§ **Exercise directions**
All lines from the one with "The remote access" onward, through the last line of the records below, are to be retyped word for word.
[Start of Attachment]
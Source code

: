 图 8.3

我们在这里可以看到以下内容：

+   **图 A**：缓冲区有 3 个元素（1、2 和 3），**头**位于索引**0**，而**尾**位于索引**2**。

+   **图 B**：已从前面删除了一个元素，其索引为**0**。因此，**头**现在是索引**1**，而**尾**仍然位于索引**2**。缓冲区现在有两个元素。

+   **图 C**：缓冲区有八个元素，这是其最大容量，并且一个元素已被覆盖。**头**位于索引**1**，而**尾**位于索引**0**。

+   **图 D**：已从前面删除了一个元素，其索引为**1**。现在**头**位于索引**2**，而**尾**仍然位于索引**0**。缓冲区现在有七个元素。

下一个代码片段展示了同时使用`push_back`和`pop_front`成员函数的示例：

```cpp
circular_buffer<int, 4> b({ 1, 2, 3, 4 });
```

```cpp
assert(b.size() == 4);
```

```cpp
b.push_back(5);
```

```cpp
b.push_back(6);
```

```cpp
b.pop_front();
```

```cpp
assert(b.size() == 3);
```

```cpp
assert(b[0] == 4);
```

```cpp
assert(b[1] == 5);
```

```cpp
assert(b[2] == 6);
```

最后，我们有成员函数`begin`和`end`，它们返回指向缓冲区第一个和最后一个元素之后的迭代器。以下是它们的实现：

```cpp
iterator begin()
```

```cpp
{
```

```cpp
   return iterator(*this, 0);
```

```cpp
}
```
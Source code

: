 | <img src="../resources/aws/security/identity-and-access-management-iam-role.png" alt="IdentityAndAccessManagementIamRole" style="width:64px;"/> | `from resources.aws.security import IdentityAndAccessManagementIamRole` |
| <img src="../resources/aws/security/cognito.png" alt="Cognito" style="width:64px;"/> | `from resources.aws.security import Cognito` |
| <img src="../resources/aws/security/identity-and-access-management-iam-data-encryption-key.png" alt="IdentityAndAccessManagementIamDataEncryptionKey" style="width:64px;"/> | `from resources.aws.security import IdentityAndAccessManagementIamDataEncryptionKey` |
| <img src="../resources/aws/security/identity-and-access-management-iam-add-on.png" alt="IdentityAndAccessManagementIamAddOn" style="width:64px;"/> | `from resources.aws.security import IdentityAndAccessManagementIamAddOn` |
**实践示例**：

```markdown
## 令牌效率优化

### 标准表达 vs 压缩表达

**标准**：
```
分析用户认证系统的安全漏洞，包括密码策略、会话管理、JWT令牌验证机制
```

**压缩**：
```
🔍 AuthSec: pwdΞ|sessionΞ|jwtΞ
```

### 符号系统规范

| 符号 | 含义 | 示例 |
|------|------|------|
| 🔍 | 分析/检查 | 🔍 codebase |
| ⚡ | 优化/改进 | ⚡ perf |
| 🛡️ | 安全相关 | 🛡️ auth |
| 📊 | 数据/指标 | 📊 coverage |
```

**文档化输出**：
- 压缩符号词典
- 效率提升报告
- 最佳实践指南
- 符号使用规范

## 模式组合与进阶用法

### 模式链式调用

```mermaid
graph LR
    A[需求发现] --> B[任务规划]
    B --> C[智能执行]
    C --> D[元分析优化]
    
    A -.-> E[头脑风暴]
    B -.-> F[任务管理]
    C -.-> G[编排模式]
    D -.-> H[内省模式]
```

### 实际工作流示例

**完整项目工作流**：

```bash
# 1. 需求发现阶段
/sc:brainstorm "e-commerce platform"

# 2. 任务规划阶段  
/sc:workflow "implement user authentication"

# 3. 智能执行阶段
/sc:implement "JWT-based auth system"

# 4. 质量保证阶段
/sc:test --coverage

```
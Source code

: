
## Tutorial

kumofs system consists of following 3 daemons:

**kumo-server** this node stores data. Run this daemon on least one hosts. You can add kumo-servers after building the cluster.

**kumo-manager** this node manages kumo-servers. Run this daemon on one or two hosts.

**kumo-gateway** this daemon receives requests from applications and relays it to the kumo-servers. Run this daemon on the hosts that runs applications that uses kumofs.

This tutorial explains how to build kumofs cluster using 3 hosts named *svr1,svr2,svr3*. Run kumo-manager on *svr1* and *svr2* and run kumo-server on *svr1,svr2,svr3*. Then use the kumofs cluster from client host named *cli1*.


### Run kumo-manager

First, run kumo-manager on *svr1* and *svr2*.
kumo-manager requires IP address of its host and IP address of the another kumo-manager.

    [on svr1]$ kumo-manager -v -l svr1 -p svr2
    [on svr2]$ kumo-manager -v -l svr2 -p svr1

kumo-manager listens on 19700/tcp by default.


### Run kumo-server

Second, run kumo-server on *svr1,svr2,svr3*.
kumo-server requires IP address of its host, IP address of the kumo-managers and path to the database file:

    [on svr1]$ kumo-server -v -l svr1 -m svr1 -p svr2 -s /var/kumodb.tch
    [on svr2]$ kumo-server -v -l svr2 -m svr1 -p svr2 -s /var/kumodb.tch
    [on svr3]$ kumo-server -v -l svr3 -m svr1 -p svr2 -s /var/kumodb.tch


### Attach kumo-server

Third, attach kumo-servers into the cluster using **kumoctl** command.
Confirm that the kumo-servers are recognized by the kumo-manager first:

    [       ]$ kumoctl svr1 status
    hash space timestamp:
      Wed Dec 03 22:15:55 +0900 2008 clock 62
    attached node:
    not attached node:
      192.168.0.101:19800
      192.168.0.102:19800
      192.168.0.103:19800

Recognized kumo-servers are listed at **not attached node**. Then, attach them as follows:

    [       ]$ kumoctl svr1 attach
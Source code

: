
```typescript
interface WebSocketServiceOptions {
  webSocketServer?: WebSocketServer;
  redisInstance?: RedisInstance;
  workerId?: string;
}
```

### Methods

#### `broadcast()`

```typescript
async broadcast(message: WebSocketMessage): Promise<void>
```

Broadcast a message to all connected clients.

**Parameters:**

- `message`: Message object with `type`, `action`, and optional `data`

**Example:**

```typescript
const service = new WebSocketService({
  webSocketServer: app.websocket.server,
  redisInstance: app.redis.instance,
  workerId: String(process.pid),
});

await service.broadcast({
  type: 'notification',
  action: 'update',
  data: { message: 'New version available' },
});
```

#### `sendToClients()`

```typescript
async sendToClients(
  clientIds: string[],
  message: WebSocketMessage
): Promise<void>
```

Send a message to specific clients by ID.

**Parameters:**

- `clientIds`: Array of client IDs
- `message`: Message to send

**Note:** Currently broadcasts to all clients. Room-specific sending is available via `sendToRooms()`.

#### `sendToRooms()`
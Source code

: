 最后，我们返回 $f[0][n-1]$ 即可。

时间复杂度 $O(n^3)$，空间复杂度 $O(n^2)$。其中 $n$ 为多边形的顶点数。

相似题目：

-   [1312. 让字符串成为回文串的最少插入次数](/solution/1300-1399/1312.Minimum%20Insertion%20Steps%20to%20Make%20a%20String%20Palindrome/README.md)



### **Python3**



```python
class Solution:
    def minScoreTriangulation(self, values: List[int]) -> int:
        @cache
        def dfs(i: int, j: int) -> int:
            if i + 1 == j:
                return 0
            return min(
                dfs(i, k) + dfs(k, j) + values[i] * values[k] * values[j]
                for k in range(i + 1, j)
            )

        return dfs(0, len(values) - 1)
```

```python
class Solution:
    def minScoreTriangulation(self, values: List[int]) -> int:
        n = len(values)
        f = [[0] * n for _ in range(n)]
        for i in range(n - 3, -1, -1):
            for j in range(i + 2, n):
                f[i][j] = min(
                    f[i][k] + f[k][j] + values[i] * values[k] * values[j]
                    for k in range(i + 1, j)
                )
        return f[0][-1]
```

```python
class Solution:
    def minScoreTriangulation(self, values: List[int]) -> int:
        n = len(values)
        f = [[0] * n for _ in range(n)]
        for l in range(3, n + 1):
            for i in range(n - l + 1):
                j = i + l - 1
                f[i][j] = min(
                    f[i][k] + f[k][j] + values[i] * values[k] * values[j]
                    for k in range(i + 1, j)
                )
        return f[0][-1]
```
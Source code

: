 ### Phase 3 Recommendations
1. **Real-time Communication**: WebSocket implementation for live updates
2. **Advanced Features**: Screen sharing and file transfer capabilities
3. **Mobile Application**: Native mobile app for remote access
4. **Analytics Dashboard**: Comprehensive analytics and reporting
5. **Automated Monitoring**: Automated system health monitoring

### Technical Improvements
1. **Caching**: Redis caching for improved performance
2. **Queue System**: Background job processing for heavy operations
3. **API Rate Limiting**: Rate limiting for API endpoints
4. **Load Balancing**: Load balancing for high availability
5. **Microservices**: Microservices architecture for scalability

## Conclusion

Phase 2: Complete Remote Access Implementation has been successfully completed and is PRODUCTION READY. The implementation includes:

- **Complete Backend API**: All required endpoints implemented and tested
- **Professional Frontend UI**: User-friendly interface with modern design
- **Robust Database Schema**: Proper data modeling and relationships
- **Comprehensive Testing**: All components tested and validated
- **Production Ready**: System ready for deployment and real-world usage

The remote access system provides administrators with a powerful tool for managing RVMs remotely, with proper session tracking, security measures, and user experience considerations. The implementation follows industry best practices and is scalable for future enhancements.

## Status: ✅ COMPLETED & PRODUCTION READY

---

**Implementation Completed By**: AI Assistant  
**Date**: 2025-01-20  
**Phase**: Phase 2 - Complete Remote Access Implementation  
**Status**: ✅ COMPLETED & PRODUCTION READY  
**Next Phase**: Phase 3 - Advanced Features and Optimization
[End of Attachment]
§ **Solution to this exercise**
The remote access system provides administrators with a powerful tool for managing RVMs remotely, with proper session tracking, security measures, and user experience considerations. The implementation follows industry best practices and is scalable for future enhancements.

## Status: ✅ COMPLETED & PRODUCTION READY

---

**Implementation Completed By**: AI Assistant  
**Date**: 2025-01-20  
**Phase**: Phase 2 - Complete Remote Access Implementation  
**Status**: ✅ COMPLETED & PRODUCTION READY  
**Next Phase**: Phase 3 - Advanced Features and Optimization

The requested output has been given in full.